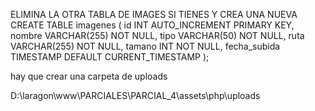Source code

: ELIMINA LA OTRA TABLA DE IMAGES SI TIENES Y CREA UNA NUEVA 
CREATE TABLE imagenes (
    id INT AUTO_INCREMENT PRIMARY KEY,
    nombre VARCHAR(255) NOT NULL,
    tipo VARCHAR(50) NOT NULL,
    ruta VARCHAR(255) NOT NULL,
    tamano INT NOT NULL,
    fecha_subida TIMESTAMP DEFAULT CURRENT_TIMESTAMP
);

hay que crear una carpeta de uploads

D:\laragon\www\PARCIALES\PARCIAL_4\assets\php\uploads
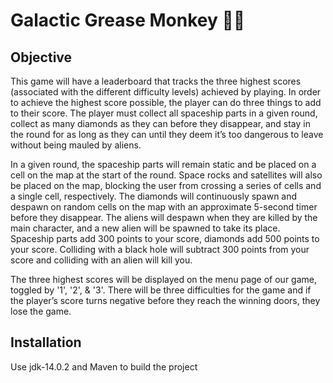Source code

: # Galactic Grease Monkey 🐒🚀

## Objective
This game will have a leaderboard that tracks the three highest scores (associated with the different difficulty levels) achieved by playing. In order to achieve the highest score possible, the player can do three things to add to their score. The player must collect all spaceship parts in a given round, collect as many diamonds as they can before they disappear, and stay in the round for as long as they can until they deem it’s too dangerous to leave without being mauled by aliens. 

In a given round, the spaceship parts will remain static and be placed on a cell on the map at the start of the round. Space rocks and satellites will also be placed on the map, blocking the user from crossing a series of cells and a single cell, respectively. The diamonds will continuously spawn and despawn on random cells on the map with an approximate 5-second timer before they disappear. The aliens will despawn when they are killed by the main character, and a new alien will be spawned to take its place. Spaceship parts add 300 points to your score, diamonds add 500 points to your score. Colliding with a black hole will subtract 300 points from your score and colliding with an alien will kill you. 

The three highest scores will be displayed on the menu page of our game, toggled by '1', '2', & '3'. There will be three difficulties for the game and if the player’s score turns negative before they reach the winning doors, they lose the game.

## Installation

Use jdk-14.0.2 and Maven to build the project
    
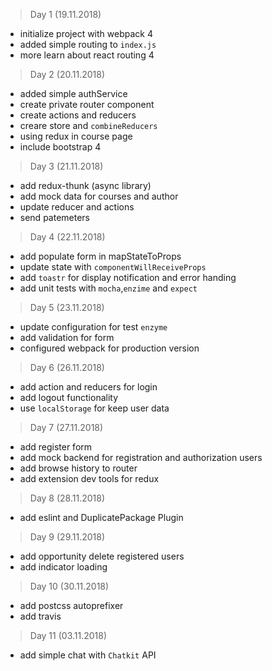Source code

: 
>Day 1 (19.11.2018)
- initialize project with webpack 4 
- added simple routing to `index.js`
- more learn about react routing 4

>Day 2 (20.11.2018)
- added simple authService
- create private router component
- create actions and reducers 
- creare store and `combineReducers`
- using redux in course page
- include bootstrap 4

>Day 3 (21.11.2018)
- add redux-thunk (async library)
- add mock data for courses and author
- update reducer and actions
- send patemeters

> Day 4 (22.11.2018)
- add populate form in mapStateToProps
- update state with `componentWillReceiveProps`
- add `toastr` for display notification and error handing
- add unit tests with `mocha`,`enzime` and `expect`

> Day 5 (23.11.2018)
- update configuration for test `enzyme`
- add validation for form
- configured webpack for production version

> Day 6 (26.11.2018)
- add action and reducers for login
- add logout functionality
- use `localStorage` for keep user data

> Day 7 (27.11.2018)
- add register form
- add mock backend for registration and authorization users
- add browse history to router
- add extension dev tools for redux

> Day 8 (28.11.2018)
- add eslint and DuplicatePackage Plugin

> Day 9 (29.11.2018)
- add opportunity delete registered users
- add indicator loading

> Day 10 (30.11.2018)
- add postcss autoprefixer
- add travis

> Day 11 (03.11.2018)
- add simple chat with `Chatkit` API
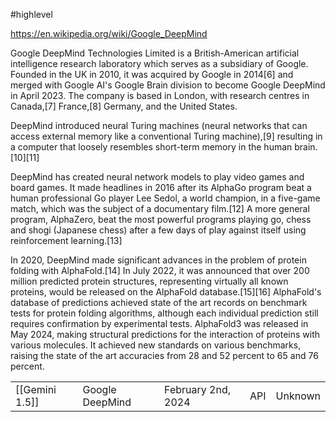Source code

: #highlevel 


https://en.wikipedia.org/wiki/Google_DeepMind


Google DeepMind Technologies Limited is a British-American artificial intelligence research laboratory which serves as a subsidiary of Google. Founded in the UK in 2010, it was acquired by Google in 2014[6] and merged with Google AI's Google Brain division to become Google DeepMind in April 2023. The company is based in London, with research centres in Canada,[7] France,[8] Germany, and the United States.

DeepMind introduced neural Turing machines (neural networks that can access external memory like a conventional Turing machine),[9] resulting in a computer that loosely resembles short-term memory in the human brain.[10][11]

DeepMind has created neural network models to play video games and board games. It made headlines in 2016 after its AlphaGo program beat a human professional Go player Lee Sedol, a world champion, in a five-game match, which was the subject of a documentary film.[12] A more general program, AlphaZero, beat the most powerful programs playing go, chess and shogi (Japanese chess) after a few days of play against itself using reinforcement learning.[13]

In 2020, DeepMind made significant advances in the problem of protein folding with AlphaFold.[14] In July 2022, it was announced that over 200 million predicted protein structures, representing virtually all known proteins, would be released on the AlphaFold database.[15][16] AlphaFold's database of predictions achieved state of the art records on benchmark tests for protein folding algorithms, although each individual prediction still requires confirmation by experimental tests. AlphaFold3 was released in May 2024, making structural predictions for the interaction of proteins with various molecules. It achieved new standards on various benchmarks, raising the state of the art accuracies from 28 and 52 percent to 65 and 76 percent. 


|                |                 |                    |     |         |
| -------------- | --------------- | ------------------ | --- | ------- |
| [[Gemini 1.5]] | Google DeepMind | February 2nd, 2024 | API | Unknown |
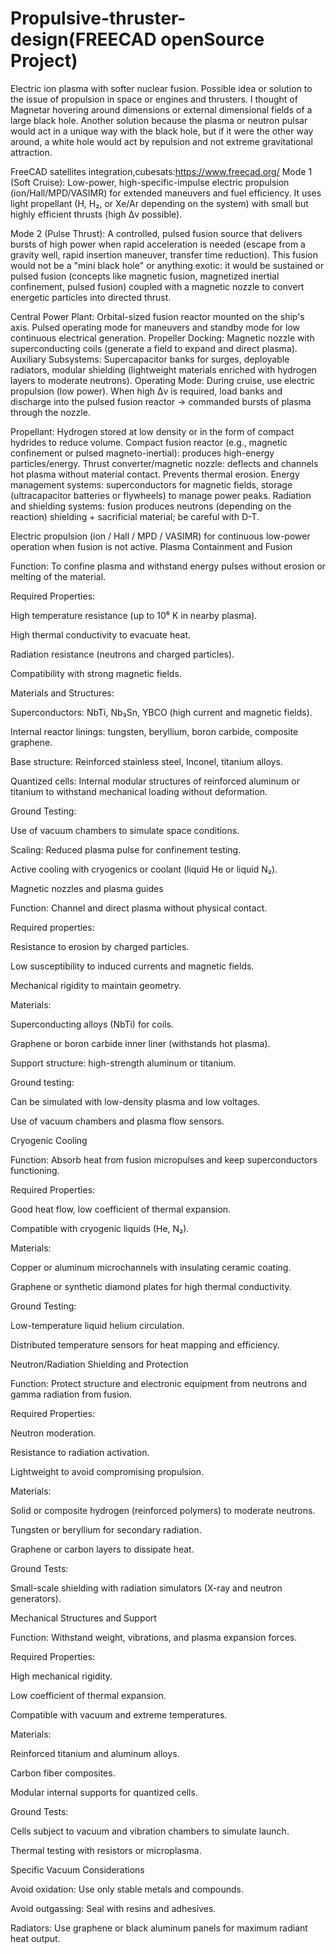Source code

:# Propulsive-thruster-design(FREECAD openSource Project)
Electric ion plasma with softer nuclear fusion. Possible idea or solution to the issue of propulsion in space or engines and thrusters. I thought of Magnetar hovering around dimensions or external dimensional fields of a large black hole. Another solution because the plasma or neutron pulsar would act in a unique way with the black hole, but if it were the other way around, a white hole would act by repulsion and not extreme gravitational attraction.


FreeCAD satellites integration,cubesats:https://www.freecad.org/
Mode 1 (Soft Cruise): Low-power, high-specific-impulse electric propulsion (ion/Hall/MPD/VASIMR) for extended maneuvers and fuel efficiency. It uses light propellant (H, H₂, or Xe/Ar depending on the system) with small but highly efficient thrusts (high Δv possible).

Mode 2 (Pulse Thrust): A controlled, pulsed fusion source that delivers bursts of high power when rapid acceleration is needed (escape from a gravity well, rapid insertion maneuver, transfer time reduction). This fusion would not be a "mini black hole" or anything exotic: it would be sustained or pulsed fusion (concepts like magnetic fusion, magnetized inertial confinement, pulsed fusion) coupled with a magnetic nozzle to convert energetic particles into directed thrust.

Central Power Plant: Orbital-sized fusion reactor mounted on the ship's axis. Pulsed operating mode for maneuvers and standby mode for low continuous electrical generation.
Propeller Docking: Magnetic nozzle with superconducting coils (generate a field to expand and direct plasma).
Auxiliary Subsystems: Supercapacitor banks for surges, deployable radiators, modular shielding (lightweight materials enriched with hydrogen layers to moderate neutrons).
Operating Mode: During cruise, use electric propulsion (low power). When high Δv is required, load banks and discharge into the pulsed fusion reactor -> commanded bursts of plasma through the nozzle.

Propellant: Hydrogen stored at low density or in the form of compact hydrides to reduce volume.
Compact fusion reactor (e.g., magnetic confinement or pulsed magneto-inertial): produces high-energy particles/energy.
Thrust converter/magnetic nozzle: deflects and channels hot plasma without material contact. Prevents thermal erosion.
Energy management systems: superconductors for magnetic fields, storage (ultracapacitor batteries or flywheels) to manage power peaks.
Radiation and shielding systems: fusion produces neutrons (depending on the reaction) shielding + sacrificial material; be careful with D-T.

Electric propulsion (ion / Hall / MPD / VASIMR) for continuous low-power operation when fusion is not active.
Plasma Containment and Fusion

Function: To confine plasma and withstand energy pulses without erosion or melting of the material.

Required Properties:

High temperature resistance (up to 10⁶ K in nearby plasma).

High thermal conductivity to evacuate heat.

Radiation resistance (neutrons and charged particles).

Compatibility with strong magnetic fields.

Materials and Structures:

Superconductors: NbTi, Nb₃Sn, YBCO (high current and magnetic fields).

Internal reactor linings: tungsten, beryllium, boron carbide, composite graphene.

Base structure: Reinforced stainless steel, Inconel, titanium alloys.

Quantized cells: Internal modular structures of reinforced aluminum or titanium to withstand mechanical loading without deformation.

Ground Testing:

Use of vacuum chambers to simulate space conditions.

Scaling: Reduced plasma pulse for confinement testing.

Active cooling with cryogenics or coolant (liquid He or liquid N₂).

 Magnetic nozzles and plasma guides

Function: Channel and direct plasma without physical contact.

Required properties:

Resistance to erosion by charged particles.

Low susceptibility to induced currents and magnetic fields.

Mechanical rigidity to maintain geometry.

Materials:

Superconducting alloys (NbTi) for coils.

Graphene or boron carbide inner liner (withstands hot plasma).

Support structure: high-strength aluminum or titanium.

Ground testing:

Can be simulated with low-density plasma and low voltages.

Use of vacuum chambers and plasma flow sensors.

 Cryogenic Cooling

Function: Absorb heat from fusion micropulses and keep superconductors functioning.

Required Properties:

Good heat flow, low coefficient of thermal expansion.

Compatible with cryogenic liquids (He, N₂).

Materials:

Copper or aluminum microchannels with insulating ceramic coating.

Graphene or synthetic diamond plates for high thermal conductivity.

Ground Testing:

Low-temperature liquid helium circulation.

Distributed temperature sensors for heat mapping and efficiency.

 Neutron/Radiation Shielding and Protection

Function: Protect structure and electronic equipment from neutrons and gamma radiation from fusion.

Required Properties:

Neutron moderation.

Resistance to radiation activation.

Lightweight to avoid compromising propulsion.

Materials:

Solid or composite hydrogen (reinforced polymers) to moderate neutrons.

Tungsten or beryllium for secondary radiation.

Graphene or carbon layers to dissipate heat.

Ground Tests:

Small-scale shielding with radiation simulators (X-ray and neutron generators).

 Mechanical Structures and Support

Function: Withstand weight, vibrations, and plasma expansion forces.

Required Properties:

High mechanical rigidity.

Low coefficient of thermal expansion.

Compatible with vacuum and extreme temperatures.

Materials:

Reinforced titanium and aluminum alloys.

Carbon fiber composites.

Modular internal supports for quantized cells.

Ground Tests:

Cells subject to vacuum and vibration chambers to simulate launch.

Thermal testing with resistors or microplasma.

 Specific Vacuum Considerations

Avoid oxidation: Use only stable metals and compounds.

Avoid outgassing: Seal with resins and adhesives.

Radiators: Use graphene or black aluminum panels for maximum radiant heat output.
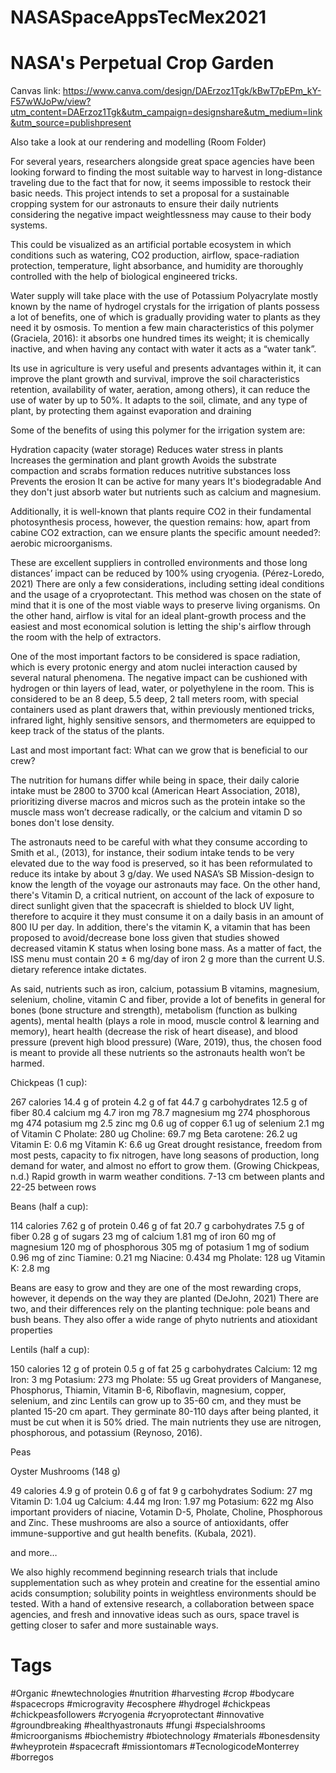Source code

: # NASASpaceAppsTecMex2021
# NASA's Perpetual Crop Garden

Canvas link: https://www.canva.com/design/DAErzoz1Tgk/kBwT7pEPm_kY-F57wWJoPw/view?utm_content=DAErzoz1Tgk&utm_campaign=designshare&utm_medium=link&utm_source=publishpresent

Also take a look at our rendering and modelling (Room Folder)

For several years, researchers alongside great space agencies have been looking forward to finding the most suitable way to harvest in long-distance traveling due to the fact that for now, it seems impossible to restock their basic needs. This project intends to set a proposal for a sustainable cropping system for our astronauts to ensure their daily nutrients considering the negative impact weightlessness may cause to their body systems.

This could be visualized as an artificial portable ecosystem in which conditions such as watering, CO2 production, airflow, space-radiation protection, temperature, light absorbance, and humidity are thoroughly controlled with the help of biological engineered tricks.

Water supply will take place with the use of Potassium Polyacrylate mostly known by the name of hydrogel crystals for the irrigation of plants possess a lot of benefits, one of which is gradually providing water to plants as they need it by osmosis. To mention a few main characteristics of this polymer (Graciela, 2016): it absorbs one hundred times its weight; it is chemically inactive, and when having any contact with water it acts as a “water tank”. 

Its use in agriculture is very useful and presents advantages within it, it can improve the plant growth and survival, improve the soil characteristics retention, availability of water, aeration, among others), it can reduce the use of water by up to 50%. It adapts to the soil, climate, and any type of plant, by protecting them against evaporation and draining

Some of the benefits of using this polymer for the irrigation system are:

Hydration capacity (water storage)
Reduces water stress in plants
Increases the germination and plant growth
Avoids the substrate compaction and scrabs formation
reduces nutritive substances loss
Prevents the erosion
It can be active for many years
It's biodegradable
And they don't just absorb water but nutrients such as calcium and magnesium.

Additionally, it is well-known that plants require CO2 in their fundamental photosynthesis process, however, the question remains: how, apart from cabine CO2 extraction, can we ensure plants the specific amount needed?: aerobic microorganisms.

These are excellent suppliers in controlled environments and those long distances’ impact can be reduced by 100% using cryogenia. (Pérez-Loredo, 2021) There are only a few considerations, including setting ideal conditions and the usage of a cryoprotectant. This method was chosen on the state of mind that it is one of the most viable ways to preserve living organisms. On the other hand, airflow is vital for an ideal plant-growth process and the easiest and most economical solution is letting the ship's airflow through the room with the help of extractors.

One of the most important factors to be considered is space radiation, which is every protonic energy and atom nuclei interaction caused by several natural phenomena. The negative impact can be cushioned with hydrogen or thin layers of lead, water, or polyethylene in the room. This is considered to be an 8 deep, 5.5 deep, 2 tall meters room, with special containers used as plant drawers that, within previously mentioned tricks, infrared light, highly sensitive sensors, and thermometers are equipped to keep track of the status of the plants.

Last and most important fact: What can we grow that is beneficial to our crew? 

The nutrition for humans differ while being in space, their daily calorie intake must be 2800 to 3700 kcal (American Heart Association, 2018), prioritizing diverse macros and micros such as the protein intake so the muscle mass won’t decrease radically, or the calcium and vitamin D so bones don't lose density. 

The astronauts need to be careful with what they consume according to Smith et al., (2013), for instance, their sodium intake tends to be very elevated due to the way food is preserved, so it has been reformulated to reduce its intake by about 3 g/day. We used NASA’s SB Mission-design to know the length of the voyage our astronauts may face. On the other hand, there's Vitamin D, a critical nutrient, on account of the lack of exposure to direct sunlight given that the spacecraft is shielded to block UV light, therefore to acquire it they must consume it on a daily basis in an amount of 800 IU per day. In addition, there's the ​vitamin K, a vitamin that has been proposed to avoid/decrease bone loss given that studies showed decreased vitamin K status when losing bone mass. As a matter of fact, the ISS menu must contain 20 ± 6 mg/day of iron 2 g more than the current U.S. dietary reference intake dictates.

As said, nutrients such as iron, calcium, potassium B vitamins, magnesium, selenium, choline, vitamin C and fiber, provide a lot of benefits in general for bones (bone structure and strength), metabolism (function as bulking agents), mental health (plays a role in mood, muscle control & learning and memory), heart health (decrease the risk of heart disease), and blood pressure (prevent high blood pressure) (Ware, 2019), thus, the chosen food is meant to provide all these nutrients so the astronauts health won’t be harmed.

Chickpeas (1 cup): 

267 calories
14.4 g of protein
4.2 g of fat
44.7 g carbohydrates 
12.5 g of fiber
80.4 calcium mg
4.7 iron mg
78.7 magnesium mg
274 phosphorous mg
474 potasium mg
2.5 zinc mg
0.6 ug of copper
6.1 ug of selenium
2.1 mg of Vitamin C
Pholate: 280 ug
Choline: 69.7 mg
Beta carotene: 26.2 ug
Vitamin E: 0.6 mg
Vitamin K: 6.6 ug
Great drought resistance, freedom from most pests, capacity to fix nitrogen, have long seasons of production, long demand for water, and almost no effort to grow them. (Growing Chickpeas, n.d.)
Rapid growth in warm weather conditions.
7-13 cm between plants and 22-25 between rows

Beans (half a cup):

114 calories
7.62 g of protein
0.46 g of fat
20.7 g carbohydrates
7.5 g of fiber
0.28 g of sugars
23 mg of calcium
1.81 mg of iron
60 mg of magnesium
120 mg of phosphorous
305 mg of potasium
1 mg of sodium
0.96 mg of zinc
Tiamine: 0.21 mg
Niacine: 0.434 mg
Pholate: 128 ug
Vitamin K: 2.8 mg

Beans are easy to grow and they are one of the most rewarding crops, however, it depends on the way they are planted (DeJohn, 2021) There are two, and their differences rely on the planting technique: pole beans and bush beans.
They also offer a wide range of phyto nutrients and atioxidant properties

Lentils (half a cup):

150 calories
12 g of protein
0.5 g of fat
25 g carbohydrates
Calcium: 12 mg
Iron: 3 mg
Potasium: 273 mg
Pholate: 55 ug
Great providers of Manganese, Phosphorus, Thiamin, Vitamin B-6, Riboflavin, magnesium, copper, selenium, and zinc
Lentils can grow up to 35-60 cm, and they must be planted 15-20 cm apart. They germinate 80-110 days after being planted, it must be cut when it is 50% dried. The main nutrients they use are nitrogen, phosphorous, and potassium (Reynoso, 2016).

Peas

Oyster Mushrooms (148 g)

49 calories
4.9 g of protein
0.6 g of fat
9 g carbohydrates
Sodium: 27 mg
Vitamin D: 1.04 ug
Calcium: 4.44 mg
Iron: 1.97 mg
Potasium: 622 mg
Also important providers of niacine, Votamin D-5, Pholate, Choline, Phosphorous and Zinc.
These mushrooms are also a source of antioxidants, offer immune-supportive and gut health benefits. (Kubala, 2021).

and more…

We also highly recommend beginning research trials that include supplementation such as whey protein and creatine for the essential amino acids consumption; solubility points in weightless environments should be tested. With a hand of extensive research, a collaboration between space agencies, and fresh and innovative ideas such as ours, space travel is getting closer to safer and more sustainable ways.

# Tags
#Organic #newtechnologies #nutrition #harvesting #crop #bodycare #spacecrops #microgravity #ecosphere #hydrogel #chickpeas #chickpeasfollowers #cryogenia #cryoprotectant #innovative #groundbreaking #healthyastronauts #fungi #specialshrooms #microorganisms #biochemistry #biotechnology #materials #bonesdensity #wheyprotein #spacecraft #missiontomars #TecnologicodeMonterrey #borregos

Task goal -> Look through the listing and extract every line with "NbTi" in it.

Task result ->
Superconductors: NbTi, Nb₃Sn, YBCO (high current and magnetic fields).
Superconducting alloys (NbTi) for coils.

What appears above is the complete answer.